Wednesday, April 27, 2011

In which I resolve one long-standing insecurity & propose another

I am willing to recognize we have differences, but not that there is a line drawn between us so that I cannot participate in your struggles and you cannot comprehend mine.

Yes, there are things someone can only understand if they've been there--but they can understand there is something they cannot understand. They can trace the perimeter of it, read the parameters, find out what they need to do.

I defy the disjunction between an ally and a community member. An ally participates in the struggles of the group, feels hurt when it is hurt, feels joy when it triumphs, carries prejudiced rubbed off by association, relinquishes the privilege of the dominant group to not think about the issue, the inequality, the inequity. Yes, there are gradations of participation, gradations of harm, but there are those within the recognized community itself.

***

Just now I realized I could be a straight cisgendered woman without losing any of myself, any of my freedom to live the lifestyle I want, any of my identity. Such fears used to drive, have driven my second-guessing of the labels I applied to myself--and my latching on to the labels in the first place.
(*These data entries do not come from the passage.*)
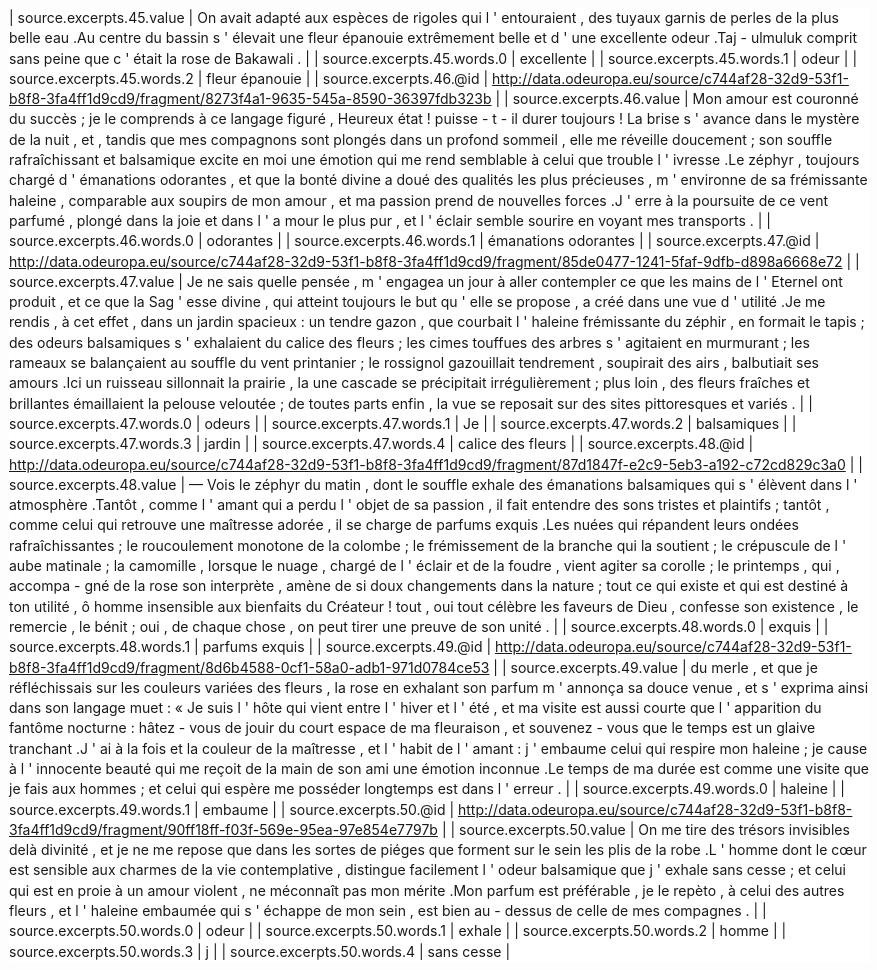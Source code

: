| source.excerpts.45.value | On avait adapté aux espèces de rigoles qui l ' entouraient , des tuyaux garnis de perles de la plus belle eau .Au centre du bassin s ' élevait une fleur épanouie extrêmement belle et d ' une excellente odeur .Taj - ulmuluk comprit sans peine que c ' était la rose de Bakawali . |
| source.excerpts.45.words.0 | excellente |
| source.excerpts.45.words.1 | odeur |
| source.excerpts.45.words.2 | fleur épanouie |
| source.excerpts.46.@id | http://data.odeuropa.eu/source/c744af28-32d9-53f1-b8f8-3fa4ff1d9cd9/fragment/8273f4a1-9635-545a-8590-36397fdb323b |
| source.excerpts.46.value | Mon amour est couronné du succès ; je le comprends à ce langage figuré , Heureux état ! puisse - t - il durer toujours ! La brise s ' avance dans le mystère de la nuit , et , tandis que mes compagnons sont plongés dans un profond sommeil , elle me réveille doucement ; son souffle rafraîchissant et balsamique excite en moi une émotion qui me rend semblable à celui que trouble l ' ivresse .Le zéphyr , toujours chargé d ' émanations odorantes , et que la bonté divine a doué des qualités les plus précieuses , m ' environne de sa frémissante haleine , comparable aux soupirs de mon amour , et ma passion prend de nouvelles forces .J ' erre à la poursuite de ce vent parfumé , plongé dans la joie et dans l ' a mour le plus pur , et l ' éclair semble sourire en voyant mes transports . |
| source.excerpts.46.words.0 | odorantes |
| source.excerpts.46.words.1 | émanations odorantes |
| source.excerpts.47.@id | http://data.odeuropa.eu/source/c744af28-32d9-53f1-b8f8-3fa4ff1d9cd9/fragment/85de0477-1241-5faf-9dfb-d898a6668e72 |
| source.excerpts.47.value | Je ne sais quelle pensée , m ' engagea un jour à aller contempler ce que les mains de l ' Eternel ont produit , et ce que la Sag ' esse divine , qui atteint toujours le but qu ' elle se propose , a créé dans une vue d ' utilité .Je me rendis , à cet effet , dans un jardin spacieux : un tendre gazon , que courbait l ' haleine frémissante du zéphir , en formait le tapis ; des odeurs balsamiques s ' exhalaient du calice des fleurs ; les cimes touffues des arbres s ' agitaient en murmurant ; les rameaux se balançaient au souffle du vent printanier ; le rossignol gazouillait tendrement , soupirait des airs , balbutiait ses amours .Ici un ruisseau sillonnait la prairie , la une cascade se précipitait irrégulièrement ; plus loin , des fleurs fraîches et brillantes émaillaient la pelouse veloutée ; de toutes parts enfin , la vue se reposait sur des sites pittoresques et variés . |
| source.excerpts.47.words.0 | odeurs |
| source.excerpts.47.words.1 | Je |
| source.excerpts.47.words.2 | balsamiques |
| source.excerpts.47.words.3 | jardin |
| source.excerpts.47.words.4 | calice des fleurs |
| source.excerpts.48.@id | http://data.odeuropa.eu/source/c744af28-32d9-53f1-b8f8-3fa4ff1d9cd9/fragment/87d1847f-e2c9-5eb3-a192-c72cd829c3a0 |
| source.excerpts.48.value | — Vois le zéphyr du matin , dont le souffle exhale des émanations balsamiques qui s ' élèvent dans l ' atmosphère .Tantôt , comme l ' amant qui a perdu l ' objet de sa passion , il fait entendre des sons tristes et plaintifs ; tantôt , comme celui qui retrouve une maîtresse adorée , il se charge de parfums exquis .Les nuées qui répandent leurs ondées rafraîchissantes ; le roucoulement monotone de la colombe ; le frémissement de la branche qui la soutient ; le crépuscule de l ' aube matinale ; la camomille , lorsque le nuage , chargé de l ' éclair et de la foudre , vient agiter sa corolle ; le printemps , qui , accompa - gné de la rose son interprète , amène de si doux changements dans la nature ; tout ce qui existe et qui est destiné à ton utilité , ô homme insensible aux bienfaits du Créateur ! tout , oui tout célèbre les faveurs de Dieu , confesse son existence , le remercie , le bénit ; oui , de chaque chose , on peut tirer une preuve de son unité . |
| source.excerpts.48.words.0 | exquis |
| source.excerpts.48.words.1 | parfums exquis |
| source.excerpts.49.@id | http://data.odeuropa.eu/source/c744af28-32d9-53f1-b8f8-3fa4ff1d9cd9/fragment/8d6b4588-0cf1-58a0-adb1-971d0784ce53 |
| source.excerpts.49.value | du merle , et que je réfléchissais sur les couleurs variées des fleurs , la rose en exhalant son parfum m ' annonça sa douce venue , et s ' exprima ainsi dans son langage muet : « Je suis l ' hôte qui vient entre l ' hiver et l ' été , et ma visite est aussi courte que l ' apparition du fantôme nocturne : hâtez - vous de jouir du court espace de ma fleuraison , et souvenez - vous que le temps est un glaive tranchant .J ' ai à la fois et la couleur de la maîtresse , et l ' habit de l ' amant : j ' embaume celui qui respire mon haleine ; je cause à l ' innocente beauté qui me reçoit de la main de son ami une émotion inconnue .Le temps de ma durée est comme une visite que je fais aux hommes ; et celui qui espère me posséder longtemps est dans l ' erreur . |
| source.excerpts.49.words.0 | haleine |
| source.excerpts.49.words.1 | embaume |
| source.excerpts.50.@id | http://data.odeuropa.eu/source/c744af28-32d9-53f1-b8f8-3fa4ff1d9cd9/fragment/90ff18ff-f03f-569e-95ea-97e854e7797b |
| source.excerpts.50.value | On me tire des trésors invisibles delà divinité , et je ne me repose que dans les sortes de piéges que forment sur le sein les plis de la robe .L ' homme dont le cœur est sensible aux charmes de la vie contemplative , distingue facilement l ' odeur balsamique que j ' exhale sans cesse ; et celui qui est en proie à un amour violent , ne méconnaît pas mon mérite .Mon parfum est préférable , je le repèto , à celui des autres fleurs , et l ' haleine embaumée qui s ' échappe de mon sein , est bien au - dessus de celle de mes compagnes . |
| source.excerpts.50.words.0 | odeur |
| source.excerpts.50.words.1 | exhale |
| source.excerpts.50.words.2 | homme |
| source.excerpts.50.words.3 | j |
| source.excerpts.50.words.4 | sans cesse |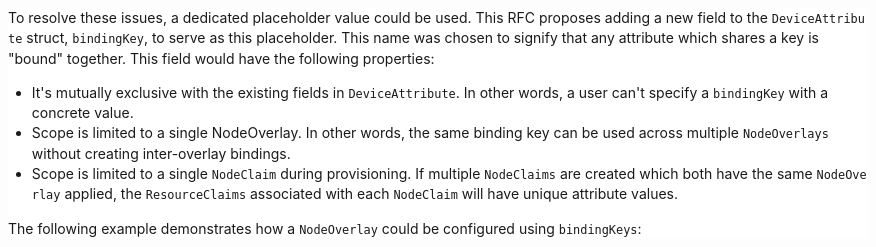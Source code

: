 To resolve these issues, a dedicated placeholder value could be used. This RFC proposes adding a new field to the
`DeviceAttribute` struct, `bindingKey`, to serve as this placeholder. This name was chosen to signify that any attribute
which shares a key is "bound" together. This field would have the following properties:

- It's mutually exclusive with the existing fields in `DeviceAttribute`. In other words, a user can't specify a
  `bindingKey` with a concrete value.
- Scope is limited to a single NodeOverlay. In other words, the same binding key can be used across multiple
  `NodeOverlays` without creating inter-overlay bindings.
- Scope is limited to a single `NodeClaim` during provisioning. If multiple `NodeClaims` are created which both have the
  same `NodeOverlay` applied, the `ResourceClaims` associated with each `NodeClaim` will have unique attribute values.

The following example demonstrates how a `NodeOverlay` could be configured using `bindingKeys`:
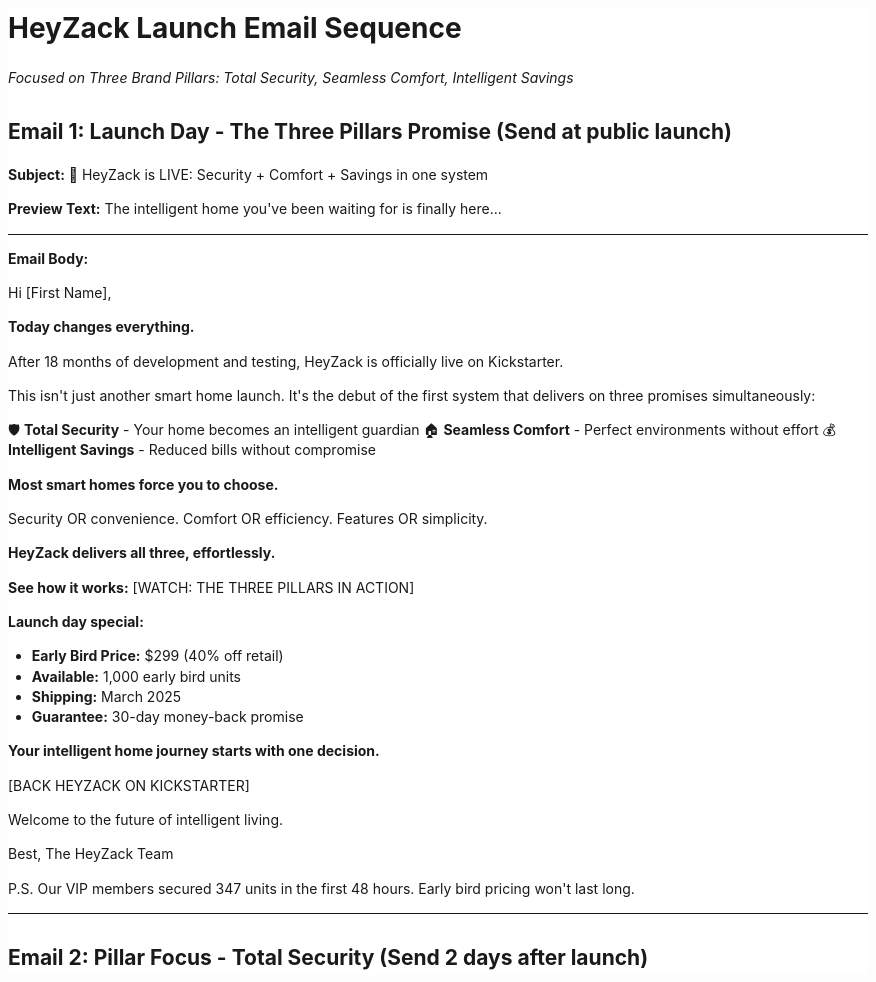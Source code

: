 # HeyZack Launch Email Sequence
*Focused on Three Brand Pillars: Total Security, Seamless Comfort, Intelligent Savings*

## Email 1: Launch Day - The Three Pillars Promise (Send at public launch)

**Subject:** 🚀 HeyZack is LIVE: Security + Comfort + Savings in one system

**Preview Text:** The intelligent home you've been waiting for is finally here...

---

**Email Body:**

Hi [First Name],

**Today changes everything.**

After 18 months of development and testing, HeyZack is officially live on Kickstarter.

This isn't just another smart home launch. It's the debut of the first system that delivers on three promises simultaneously:

🛡️ **Total Security** - Your home becomes an intelligent guardian
🏠 **Seamless Comfort** - Perfect environments without effort
💰 **Intelligent Savings** - Reduced bills without compromise

**Most smart homes force you to choose.**

Security OR convenience. Comfort OR efficiency. Features OR simplicity.

**HeyZack delivers all three, effortlessly.**

**See how it works:**
[WATCH: THE THREE PILLARS IN ACTION]

**Launch day special:**
- **Early Bird Price:** $299 (40% off retail)
- **Available:** 1,000 early bird units
- **Shipping:** March 2025
- **Guarantee:** 30-day money-back promise

**Your intelligent home journey starts with one decision.**

[BACK HEYZACK ON KICKSTARTER]

Welcome to the future of intelligent living.

Best,
The HeyZack Team

P.S. Our VIP members secured 347 units in the first 48 hours. Early bird pricing won't last long.

---

## Email 2: Pillar Focus - Total Security (Send 2 days after launch)

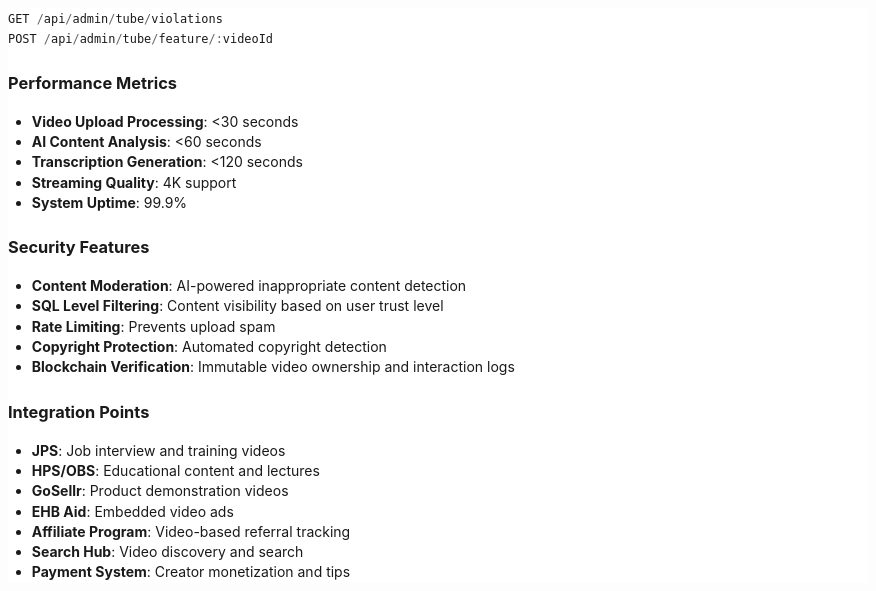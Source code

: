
 ```typescript
GET /api/admin/tube/violations
POST /api/admin/tube/feature/:videoId
```

### Performance Metrics

- **Video Upload Processing**: <30 seconds
- **AI Content Analysis**: <60 seconds
- **Transcription Generation**: <120 seconds
- **Streaming Quality**: 4K support
- **System Uptime**: 99.9%

### Security Features

- **Content Moderation**: AI-powered inappropriate content detection
- **SQL Level Filtering**: Content visibility based on user trust level
- **Rate Limiting**: Prevents upload spam
- **Copyright Protection**: Automated copyright detection
- **Blockchain Verification**: Immutable video ownership and interaction logs

### Integration Points

- **JPS**: Job interview and training videos
- **HPS/OBS**: Educational content and lectures
- **GoSellr**: Product demonstration videos
- **EHB Aid**: Embedded video ads
- **Affiliate Program**: Video-based referral tracking
- **Search Hub**: Video discovery and search
- **Payment System**: Creator monetization and tips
I did that with mental illness as well as sexuality and gender, identifying with illness so hard because I was afraid that without the label, my experiences would be invalidated, my inabilities and quirks defined as willful delinquency.

In the high school environment, I felt my sexuality invalidated at every turn. High school and the media invalidate most everyone's sexuality: you're too slutty, you're not sexy, you're a laugh-worthy virgin, you're immoral, you're too young or inexperienced, you're infatuated, you're deficient, you're female, you're male, you look gay, you're uncool...

I heard the biphobic messages. I heard the homophobic messages. I heard the messages about beauty and social status and how confused “girls” are. My father went into denial the moment I came out to him as bisexual at 15. He moved on from there to venom. Others assumed I'd move on, “choose one,” most likely men because, you know, men are just more attractive.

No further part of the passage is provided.